La forte poussée des alliés du président iranien Hassan Rohani aux élections de vendredi dernier va lui donner les coudées plus franches pour poursuivre sa politique d'ouverture, dans la limite des lignes fixées par le guide suprême. Les réformateurs et modérés qui soutiennent M. Rohani, élu en 2013, ont enregistré de très bons résultats lors des législatives, sans toutefois obtenir la majorité des 290 sièges du Parlement. Mais les conservateurs n'obtiennent pas non plus la majorité et, surtout, les plus radicaux d'entre eux qui s'étaient opposés à l'accord nucléaire de juillet 2015 entre l'Iran et les grandes puissances ont été écartés. Cet accord et la levée des sanctions, qui a suivi mi-janvier, ont permis à l'Iran de sortir de son isolement.
Après un second tour en avril pour 69 sièges en ballottage, le nouveau Parlement qui entrera en fonctions en mai sera en grande majorité composé de députés modérés et pragmatiques des deux bords.
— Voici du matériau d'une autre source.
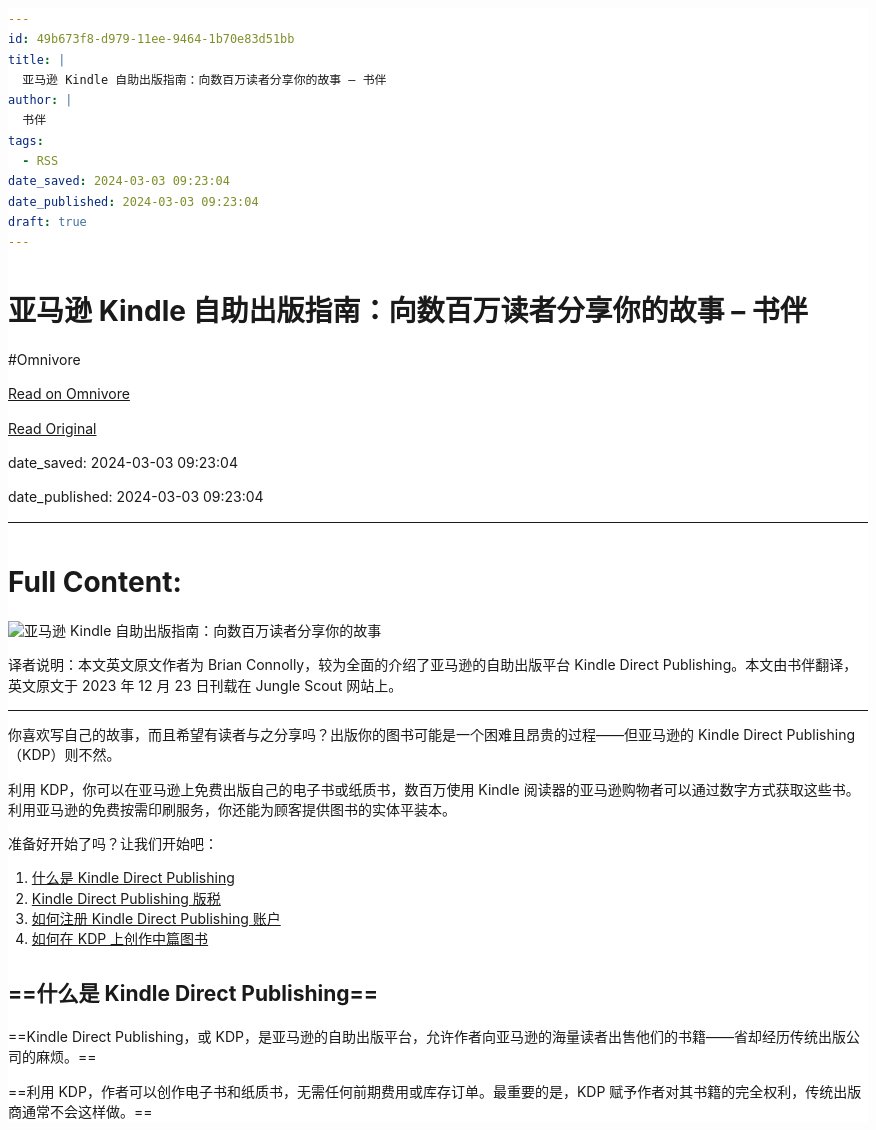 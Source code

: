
 ```yaml
---
id: 49b673f8-d979-11ee-9464-1b70e83d51bb
title: |
  亚马逊 Kindle 自助出版指南：向数百万读者分享你的故事 – 书伴
author: |
  书伴
tags:
  - RSS
date_saved: 2024-03-03 09:23:04
date_published: 2024-03-03 09:23:04
draft: true
---
```


# 亚马逊 Kindle 自助出版指南：向数百万读者分享你的故事 – 书伴
#Omnivore

[Read on Omnivore](https://omnivore.app/me/kindle-18e05198d33)

[Read Original](https://bookfere.com/post/1092.html)

date_saved: 2024-03-03 09:23:04

date_published: 2024-03-03 09:23:04

--- 

# Full Content: 

![亚马逊 Kindle 自助出版指南：向数百万读者分享你的故事](https://proxy-prod.omnivore-image-cache.app/780x0,sCtsPV2CEMhTTHgp1X6zszp3nMCcChiyEQ02WHvEjbV8/https://bookfere.com/wp-content/uploads/2024/03/kindle-direct-publishing-guide.jpg)

译者说明：本文英文原文作者为 Brian Connolly，较为全面的介绍了亚马逊的自助出版平台 Kindle Direct Publishing。本文由书伴翻译，英文原文于 2023 年 12 月 23 日刊载在 Jungle Scout 网站上。

---

你喜欢写自己的故事，而且希望有读者与之分享吗？出版你的图书可能是一个困难且昂贵的过程——但亚马逊的 Kindle Direct Publishing（KDP）则不然。

利用 KDP，你可以在亚马逊上免费出版自己的电子书或纸质书，数百万使用 Kindle 阅读器的亚马逊购物者可以通过数字方式获取这些书。利用亚马逊的免费按需印刷服务，你还能为顾客提供图书的实体平装本。

准备好开始了吗？让我们开始吧：

1. [什么是 Kindle Direct Publishing](#kdp%5F1)
2. [Kindle Direct Publishing 版税](#kdp%5F2)
3. [如何注册 Kindle Direct Publishing 账户](#kdp%5F3)
4. [如何在 KDP 上创作中篇图书](#kdp%5F4)

## ==什么是 Kindle Direct Publishing==

==Kindle Direct Publishing，或 KDP，是亚马逊的自助出版平台，允许作者向亚马逊的海量读者出售他们的书籍——省却经历传统出版公司的麻烦。==

==利用 KDP，作者可以创作电子书和纸质书，无需任何前期费用或库存订单。最重要的是，KDP 赋予作者对其书籍的完全权利，传统出版商通常不会这样做。==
Son actuel président, Ali Larijani, un conservateur modéré ayant approuvé l'accord nucléaire, pourrait retrouver son poste.
Le quotidien réformateur Etemad notait hier que « les élections du 26 février ont clairement changé l'atmosphère politique ». La division n'est plus désormais entre réformateurs et conservateurs, mais « entre ceux qui ont approuvé l'accord nucléaire et ceux qui étaient contre ». Une évolution notable qui devrait faciliter la tâche de M. Rohani dont l'objectif prioritaire sera de mettre en place des réformes économiques et sociales d'ici à la présidentielle de 2017 pour augmenter ses chances d'être réélu pour un second et dernier mandat de quatre ans.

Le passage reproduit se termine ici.